We could also require a minimum doc count in order to be in the result list like this:
"aggs": {
"products": {
"terms": {
"field": "products.ids.keyword",
"size": 10,
"exclude": "0bcc3eeca39e1064258aa1e932269894",
"min_doc_count": 2
}
}
}
This would reduce our results to five in this example and make sure there is a somewhat stronger correlation between products being bought.
So, basically we’re done now, aren’t we? If you have a small data set, this is probably good enough to run an aggregation every time a user watches your page including such recommendations. You could also go simple and just cache the above result for 10 minutes to prevent a thundering herd issue when a lot of users take a look at the same product.
However, we could also go on and instead of basing our data on orders, we could have a product centric index. It’s just one more transform away!

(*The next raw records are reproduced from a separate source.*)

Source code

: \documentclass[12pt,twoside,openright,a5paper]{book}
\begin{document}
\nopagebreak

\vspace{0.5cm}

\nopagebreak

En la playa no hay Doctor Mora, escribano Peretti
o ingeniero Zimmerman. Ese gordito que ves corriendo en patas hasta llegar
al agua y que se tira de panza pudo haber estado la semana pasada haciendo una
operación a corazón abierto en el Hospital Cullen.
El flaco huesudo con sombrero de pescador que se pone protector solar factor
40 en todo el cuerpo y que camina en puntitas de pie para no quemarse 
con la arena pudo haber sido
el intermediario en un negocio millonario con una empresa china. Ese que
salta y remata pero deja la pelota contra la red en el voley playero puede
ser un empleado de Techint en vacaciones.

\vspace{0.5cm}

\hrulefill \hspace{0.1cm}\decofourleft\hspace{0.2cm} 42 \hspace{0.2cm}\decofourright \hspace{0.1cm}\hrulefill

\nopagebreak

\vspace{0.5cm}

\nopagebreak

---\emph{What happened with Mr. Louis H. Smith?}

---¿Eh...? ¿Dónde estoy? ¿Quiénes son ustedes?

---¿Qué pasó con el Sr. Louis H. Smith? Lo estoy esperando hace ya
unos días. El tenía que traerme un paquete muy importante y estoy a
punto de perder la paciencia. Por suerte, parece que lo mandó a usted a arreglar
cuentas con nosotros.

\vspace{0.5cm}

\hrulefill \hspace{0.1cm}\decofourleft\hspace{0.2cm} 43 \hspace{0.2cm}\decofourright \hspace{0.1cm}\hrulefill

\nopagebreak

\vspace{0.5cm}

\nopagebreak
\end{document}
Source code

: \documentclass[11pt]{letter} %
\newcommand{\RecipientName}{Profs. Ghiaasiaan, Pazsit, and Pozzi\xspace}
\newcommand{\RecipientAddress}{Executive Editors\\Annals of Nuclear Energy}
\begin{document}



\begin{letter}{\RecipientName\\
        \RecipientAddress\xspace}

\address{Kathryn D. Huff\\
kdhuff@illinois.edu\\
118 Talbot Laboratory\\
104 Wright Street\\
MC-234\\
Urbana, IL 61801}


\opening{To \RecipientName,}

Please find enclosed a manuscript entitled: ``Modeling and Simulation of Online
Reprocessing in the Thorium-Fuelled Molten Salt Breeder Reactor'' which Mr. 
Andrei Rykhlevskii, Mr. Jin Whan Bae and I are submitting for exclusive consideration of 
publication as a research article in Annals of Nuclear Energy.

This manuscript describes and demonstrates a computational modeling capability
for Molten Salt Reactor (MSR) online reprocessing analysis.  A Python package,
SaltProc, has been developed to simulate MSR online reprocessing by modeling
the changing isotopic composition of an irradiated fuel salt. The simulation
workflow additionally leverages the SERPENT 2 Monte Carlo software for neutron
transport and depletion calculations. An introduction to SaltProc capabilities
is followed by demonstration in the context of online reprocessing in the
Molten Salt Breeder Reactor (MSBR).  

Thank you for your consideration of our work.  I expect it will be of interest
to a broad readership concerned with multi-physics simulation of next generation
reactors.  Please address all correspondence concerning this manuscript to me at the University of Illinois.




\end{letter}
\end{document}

Transforming to product recommendations
To save you some time tinkering around, let’s add an ingest pipeline first, to fix some minor issues
PUT _ingest/pipeline/products-remove-own-id-pipeline
{
"description": "Removes the own product id from the list of recommended product ids and renames the 'ids' field",
"processors": [
{
"script": {
"lang": "painless",
"source": """
ctx.ids.removeAll([ctx.product_id]);
ctx['recommendation_ids'] = ctx.remove('ids');
ctx._id = ctx.product_id;
"""
}
}
]
}
This pipeline removes duplicates in the ids
element and then renames ids
to recommendation_ids
. The last part is to the set _id
to the id of the
product instead of an auto generated one.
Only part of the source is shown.